API_CHENNAI = f"https://gateway.blueskyhq.io/api/bam-air-quality/{ASSET_ID_CHENNAI}"

# Modify other parameters if needed...
# For example, you might want to adjust the title
TITLE_CHENNAI = "Chennai"

# api request for Chennai
response_chennai = requests.get(API_CHENNAI, headers=HEADERS, params=urllib.parse.urlencode(PARAMS))
if response_chennai.status_code == 200:
    # convert response json to dataframe
    df_chennai = pd.DataFrame(response_chennai.json()["data"])
    # datetime string to datetime object
    df_chennai["datetime"] = pd.to_datetime(df_chennai["datetime"])
    df_chennai['PM25'] = df_chennai['pm25'].astype(float)

    # Plotting with Plotly
    fig = px.line(df_chennai, x='datetime', y='PM25', title=TITLE_CHENNAI,
                  labels={'datetime': 'Date', 'PM25': 'PM2.5 (ugm-3)'})

    # Show the plot
    fig.show()

else:
    print(response_chennai.text)


# **Number of Good Air Quality Days**

In [31]:
import plotly.express as px
import pandas as pd
import requests
import urllib.parse

# Define the asset IDs and API endpoints for each location
locations = [
    {"name": "Ludhiana", "asset_id": "c1efbf9f-bc19-4fee-b6b7-56c44627a879"},
    {"name": "Anand Vihar, Delhi", "asset_id": "0ffec645-06ff-4c52-a2cd-8bf8f72b6a59"},
    {"name": "Chennai", "asset_id": "fde4e673-691e-4936-b16a-d6172c1b75f7"}
]

# Modify start and end dates for the specified period
START_DATE = "2021-01-01T00:00:00.000Z"
END_DATE = "2023-01-31T23:59:59.999Z"

PARAMS = {
    "start_date": START_DATE,
    "end_date": END_DATE,
    "time_bucket": "1d"
}

# Function to calculate and print the number of good air quality days for a location
def calculate_good_air_quality_days(location):
    asset_id = location["asset_id"]
    api_endpoint = f"https://gateway.blueskyhq.io/api/bam-air-quality/{asset_id}"

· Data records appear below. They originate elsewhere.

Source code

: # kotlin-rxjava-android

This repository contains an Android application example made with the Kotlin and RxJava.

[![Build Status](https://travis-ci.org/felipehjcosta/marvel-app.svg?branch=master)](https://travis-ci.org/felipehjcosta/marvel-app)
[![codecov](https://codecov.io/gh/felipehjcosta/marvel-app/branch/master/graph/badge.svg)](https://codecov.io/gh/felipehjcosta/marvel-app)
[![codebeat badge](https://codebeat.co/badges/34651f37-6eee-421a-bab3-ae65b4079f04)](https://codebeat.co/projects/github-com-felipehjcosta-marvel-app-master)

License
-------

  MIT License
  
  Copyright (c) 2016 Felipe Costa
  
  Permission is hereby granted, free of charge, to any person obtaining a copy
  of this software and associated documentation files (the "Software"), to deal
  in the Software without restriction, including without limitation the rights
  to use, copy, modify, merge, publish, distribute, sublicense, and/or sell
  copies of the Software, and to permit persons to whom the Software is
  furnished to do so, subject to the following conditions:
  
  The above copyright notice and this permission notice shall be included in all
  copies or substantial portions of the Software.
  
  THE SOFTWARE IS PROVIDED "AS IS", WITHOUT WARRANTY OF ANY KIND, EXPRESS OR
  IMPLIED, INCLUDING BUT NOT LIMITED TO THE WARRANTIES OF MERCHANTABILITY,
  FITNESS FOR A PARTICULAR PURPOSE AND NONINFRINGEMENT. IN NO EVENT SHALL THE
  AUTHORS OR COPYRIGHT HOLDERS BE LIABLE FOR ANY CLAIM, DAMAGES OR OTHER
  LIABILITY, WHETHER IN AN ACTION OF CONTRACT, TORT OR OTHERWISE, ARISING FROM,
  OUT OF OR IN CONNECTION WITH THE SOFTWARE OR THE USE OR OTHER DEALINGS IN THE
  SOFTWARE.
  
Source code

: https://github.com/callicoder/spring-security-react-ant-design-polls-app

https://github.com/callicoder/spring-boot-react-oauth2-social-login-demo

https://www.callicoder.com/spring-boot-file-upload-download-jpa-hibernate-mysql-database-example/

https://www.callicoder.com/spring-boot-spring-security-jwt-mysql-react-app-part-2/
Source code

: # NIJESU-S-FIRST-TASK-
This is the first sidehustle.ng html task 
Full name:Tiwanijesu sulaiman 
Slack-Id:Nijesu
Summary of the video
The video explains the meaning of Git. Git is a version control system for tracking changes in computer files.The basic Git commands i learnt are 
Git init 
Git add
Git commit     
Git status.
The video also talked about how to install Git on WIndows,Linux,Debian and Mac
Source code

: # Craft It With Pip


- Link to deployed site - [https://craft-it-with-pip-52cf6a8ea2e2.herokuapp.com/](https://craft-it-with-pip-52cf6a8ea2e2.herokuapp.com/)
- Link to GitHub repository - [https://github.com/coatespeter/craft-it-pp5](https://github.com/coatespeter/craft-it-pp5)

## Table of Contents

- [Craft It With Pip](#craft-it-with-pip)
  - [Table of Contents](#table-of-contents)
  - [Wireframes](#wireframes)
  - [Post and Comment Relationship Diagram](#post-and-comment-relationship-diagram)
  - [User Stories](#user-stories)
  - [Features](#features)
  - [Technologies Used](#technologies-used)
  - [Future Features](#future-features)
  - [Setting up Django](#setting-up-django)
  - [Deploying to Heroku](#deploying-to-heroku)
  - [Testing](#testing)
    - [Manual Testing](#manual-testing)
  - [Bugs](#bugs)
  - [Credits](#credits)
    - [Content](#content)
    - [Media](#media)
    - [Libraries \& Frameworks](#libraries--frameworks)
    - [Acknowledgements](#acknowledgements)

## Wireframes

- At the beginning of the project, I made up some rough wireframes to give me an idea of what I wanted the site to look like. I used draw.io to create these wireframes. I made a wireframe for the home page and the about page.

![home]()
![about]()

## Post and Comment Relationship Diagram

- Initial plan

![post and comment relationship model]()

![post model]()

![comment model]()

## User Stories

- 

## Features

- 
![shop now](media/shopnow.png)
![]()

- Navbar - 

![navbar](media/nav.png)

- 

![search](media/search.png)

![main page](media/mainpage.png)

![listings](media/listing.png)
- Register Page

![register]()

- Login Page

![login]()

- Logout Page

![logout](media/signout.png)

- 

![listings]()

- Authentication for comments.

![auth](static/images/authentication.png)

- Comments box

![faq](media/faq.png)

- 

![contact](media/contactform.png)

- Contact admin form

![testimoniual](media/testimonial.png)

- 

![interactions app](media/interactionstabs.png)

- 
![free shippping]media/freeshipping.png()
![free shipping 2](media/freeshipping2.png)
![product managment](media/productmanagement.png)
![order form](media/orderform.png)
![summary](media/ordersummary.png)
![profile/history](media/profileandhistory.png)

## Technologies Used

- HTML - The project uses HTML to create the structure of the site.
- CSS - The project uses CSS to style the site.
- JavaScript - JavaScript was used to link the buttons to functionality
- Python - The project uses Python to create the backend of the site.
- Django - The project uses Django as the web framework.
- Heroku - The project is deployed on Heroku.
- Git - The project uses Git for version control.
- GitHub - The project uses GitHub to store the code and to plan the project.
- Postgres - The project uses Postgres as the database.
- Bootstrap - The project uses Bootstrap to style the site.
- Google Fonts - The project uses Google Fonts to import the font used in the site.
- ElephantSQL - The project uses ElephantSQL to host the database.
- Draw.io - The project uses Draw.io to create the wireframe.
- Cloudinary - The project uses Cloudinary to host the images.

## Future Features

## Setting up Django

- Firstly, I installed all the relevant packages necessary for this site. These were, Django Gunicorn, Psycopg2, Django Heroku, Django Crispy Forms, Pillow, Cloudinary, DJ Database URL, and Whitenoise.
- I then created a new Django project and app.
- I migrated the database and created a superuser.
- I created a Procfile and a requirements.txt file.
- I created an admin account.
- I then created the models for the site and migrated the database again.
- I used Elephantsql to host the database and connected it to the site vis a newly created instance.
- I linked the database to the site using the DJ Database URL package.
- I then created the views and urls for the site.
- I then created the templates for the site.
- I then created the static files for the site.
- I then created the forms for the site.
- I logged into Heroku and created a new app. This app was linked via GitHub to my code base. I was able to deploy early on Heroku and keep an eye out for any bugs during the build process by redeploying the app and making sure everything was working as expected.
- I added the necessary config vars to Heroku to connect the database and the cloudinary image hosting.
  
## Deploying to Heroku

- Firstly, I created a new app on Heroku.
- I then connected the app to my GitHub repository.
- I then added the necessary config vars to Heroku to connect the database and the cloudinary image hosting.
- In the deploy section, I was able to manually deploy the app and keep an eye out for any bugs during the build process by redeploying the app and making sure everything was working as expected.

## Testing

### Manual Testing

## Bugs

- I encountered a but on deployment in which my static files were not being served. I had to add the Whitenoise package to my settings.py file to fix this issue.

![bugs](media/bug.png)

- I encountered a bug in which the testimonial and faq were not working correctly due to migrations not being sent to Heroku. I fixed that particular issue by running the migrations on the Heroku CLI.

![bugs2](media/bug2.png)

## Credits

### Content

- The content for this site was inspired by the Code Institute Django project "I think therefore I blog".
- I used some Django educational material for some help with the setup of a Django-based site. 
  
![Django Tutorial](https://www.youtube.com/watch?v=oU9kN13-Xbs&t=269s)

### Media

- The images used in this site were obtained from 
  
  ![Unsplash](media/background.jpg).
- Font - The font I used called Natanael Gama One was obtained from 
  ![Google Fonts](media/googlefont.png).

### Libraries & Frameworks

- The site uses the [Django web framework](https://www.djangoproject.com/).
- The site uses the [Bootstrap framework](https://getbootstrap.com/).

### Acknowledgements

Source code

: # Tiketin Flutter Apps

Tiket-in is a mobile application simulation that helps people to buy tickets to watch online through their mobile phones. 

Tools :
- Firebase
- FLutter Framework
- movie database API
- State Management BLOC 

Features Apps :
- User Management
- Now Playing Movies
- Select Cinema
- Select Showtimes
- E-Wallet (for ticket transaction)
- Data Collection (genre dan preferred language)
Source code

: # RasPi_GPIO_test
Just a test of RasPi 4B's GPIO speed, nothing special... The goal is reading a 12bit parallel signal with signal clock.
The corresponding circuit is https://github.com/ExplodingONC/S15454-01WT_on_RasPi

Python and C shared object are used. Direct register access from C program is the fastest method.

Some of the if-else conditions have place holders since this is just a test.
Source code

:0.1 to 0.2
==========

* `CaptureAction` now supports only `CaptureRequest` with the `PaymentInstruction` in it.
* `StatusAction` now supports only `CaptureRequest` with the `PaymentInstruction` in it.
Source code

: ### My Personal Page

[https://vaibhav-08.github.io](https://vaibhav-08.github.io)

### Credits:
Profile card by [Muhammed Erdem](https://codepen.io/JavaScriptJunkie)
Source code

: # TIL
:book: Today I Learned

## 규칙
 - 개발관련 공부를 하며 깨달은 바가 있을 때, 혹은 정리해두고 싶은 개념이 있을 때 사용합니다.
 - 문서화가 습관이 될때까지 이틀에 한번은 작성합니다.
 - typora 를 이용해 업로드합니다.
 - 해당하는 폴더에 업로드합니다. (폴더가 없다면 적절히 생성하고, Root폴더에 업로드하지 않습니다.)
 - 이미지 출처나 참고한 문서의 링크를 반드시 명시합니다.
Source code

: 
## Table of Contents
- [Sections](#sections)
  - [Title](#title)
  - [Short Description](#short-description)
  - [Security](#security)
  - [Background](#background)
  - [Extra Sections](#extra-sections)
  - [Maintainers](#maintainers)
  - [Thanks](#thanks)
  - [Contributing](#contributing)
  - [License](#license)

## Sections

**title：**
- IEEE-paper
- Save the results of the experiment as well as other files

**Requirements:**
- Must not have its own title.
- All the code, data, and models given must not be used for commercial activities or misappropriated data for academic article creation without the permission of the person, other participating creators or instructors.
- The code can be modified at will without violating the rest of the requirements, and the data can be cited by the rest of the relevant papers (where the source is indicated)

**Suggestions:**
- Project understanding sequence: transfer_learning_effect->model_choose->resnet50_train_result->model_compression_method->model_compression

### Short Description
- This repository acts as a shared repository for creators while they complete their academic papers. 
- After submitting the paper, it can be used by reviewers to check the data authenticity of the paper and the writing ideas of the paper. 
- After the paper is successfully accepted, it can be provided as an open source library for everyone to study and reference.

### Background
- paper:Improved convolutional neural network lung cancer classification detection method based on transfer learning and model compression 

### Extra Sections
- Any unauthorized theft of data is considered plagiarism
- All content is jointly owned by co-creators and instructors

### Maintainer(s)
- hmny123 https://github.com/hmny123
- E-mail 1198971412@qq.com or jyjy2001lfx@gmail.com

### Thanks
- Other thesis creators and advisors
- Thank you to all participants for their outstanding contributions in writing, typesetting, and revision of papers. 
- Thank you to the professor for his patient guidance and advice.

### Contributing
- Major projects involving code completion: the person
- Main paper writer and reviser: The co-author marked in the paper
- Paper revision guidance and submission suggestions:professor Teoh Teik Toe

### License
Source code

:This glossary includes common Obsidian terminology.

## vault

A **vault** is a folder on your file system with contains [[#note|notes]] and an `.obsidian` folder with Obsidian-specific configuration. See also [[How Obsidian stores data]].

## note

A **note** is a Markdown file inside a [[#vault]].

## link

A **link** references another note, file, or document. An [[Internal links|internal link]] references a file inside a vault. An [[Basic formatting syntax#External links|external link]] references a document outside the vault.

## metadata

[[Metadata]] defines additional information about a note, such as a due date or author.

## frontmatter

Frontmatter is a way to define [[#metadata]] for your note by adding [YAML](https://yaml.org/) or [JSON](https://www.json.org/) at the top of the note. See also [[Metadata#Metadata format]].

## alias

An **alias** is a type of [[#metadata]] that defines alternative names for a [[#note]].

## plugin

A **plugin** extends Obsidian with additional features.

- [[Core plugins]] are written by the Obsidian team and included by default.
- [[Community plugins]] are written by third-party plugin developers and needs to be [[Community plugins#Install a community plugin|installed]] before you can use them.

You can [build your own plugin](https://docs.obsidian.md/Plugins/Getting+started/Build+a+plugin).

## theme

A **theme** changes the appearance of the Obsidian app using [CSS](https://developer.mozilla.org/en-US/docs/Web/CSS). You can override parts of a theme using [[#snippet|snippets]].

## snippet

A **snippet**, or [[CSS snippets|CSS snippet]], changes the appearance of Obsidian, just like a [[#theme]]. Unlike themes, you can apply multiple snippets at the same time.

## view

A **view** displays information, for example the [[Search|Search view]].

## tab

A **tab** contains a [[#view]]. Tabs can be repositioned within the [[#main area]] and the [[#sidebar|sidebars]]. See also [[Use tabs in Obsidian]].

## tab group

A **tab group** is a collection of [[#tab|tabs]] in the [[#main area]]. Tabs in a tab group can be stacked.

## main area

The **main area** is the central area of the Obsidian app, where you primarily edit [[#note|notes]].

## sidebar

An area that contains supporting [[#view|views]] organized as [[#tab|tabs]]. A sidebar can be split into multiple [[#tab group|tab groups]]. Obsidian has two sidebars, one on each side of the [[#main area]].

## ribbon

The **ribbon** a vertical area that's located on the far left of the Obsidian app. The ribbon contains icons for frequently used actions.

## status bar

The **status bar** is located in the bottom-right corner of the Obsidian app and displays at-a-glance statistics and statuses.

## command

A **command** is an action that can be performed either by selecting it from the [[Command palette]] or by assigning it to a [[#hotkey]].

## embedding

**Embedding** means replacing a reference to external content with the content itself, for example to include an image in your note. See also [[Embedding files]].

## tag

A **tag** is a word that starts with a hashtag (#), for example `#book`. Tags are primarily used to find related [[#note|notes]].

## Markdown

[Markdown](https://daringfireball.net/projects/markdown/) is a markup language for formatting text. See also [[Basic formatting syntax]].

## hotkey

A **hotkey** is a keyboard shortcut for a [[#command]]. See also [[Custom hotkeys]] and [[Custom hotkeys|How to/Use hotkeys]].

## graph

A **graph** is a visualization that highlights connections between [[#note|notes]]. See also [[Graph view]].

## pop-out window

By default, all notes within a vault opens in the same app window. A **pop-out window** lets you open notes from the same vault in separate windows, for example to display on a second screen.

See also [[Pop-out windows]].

    # API request for the location
    response = requests.get(api_endpoint, headers=HEADERS, params=urllib.parse.urlencode(PARAMS))

    if response.status_code == 200:
        # Convert response json to dataframe
        df = pd.DataFrame(response.json()["data"])
        # Datetime string to datetime object
        df["datetime"] = pd.to_datetime(df["datetime"])
        df['PM25'] = df['pm25'].astype(float)

        # Calculate the number of good air quality days
        good_air_quality_days = df[df['PM25'] < 60]
        num_good_days = len(good_air_quality_days)

        # Plotting with Plotly
        fig = px.line(df, x='datetime', y='PM25', title=f"{location['name']} Air Quality",
                      labels={'datetime': 'Date', 'PM25': 'PM2.5 (ugm-3)'})
        # Show the plot
        fig.show()

        print(f"Number of good air quality days in {location['name']}: {num_good_days}")

    else:
        print(f"Error fetching data for {location['name']}: {response.text}")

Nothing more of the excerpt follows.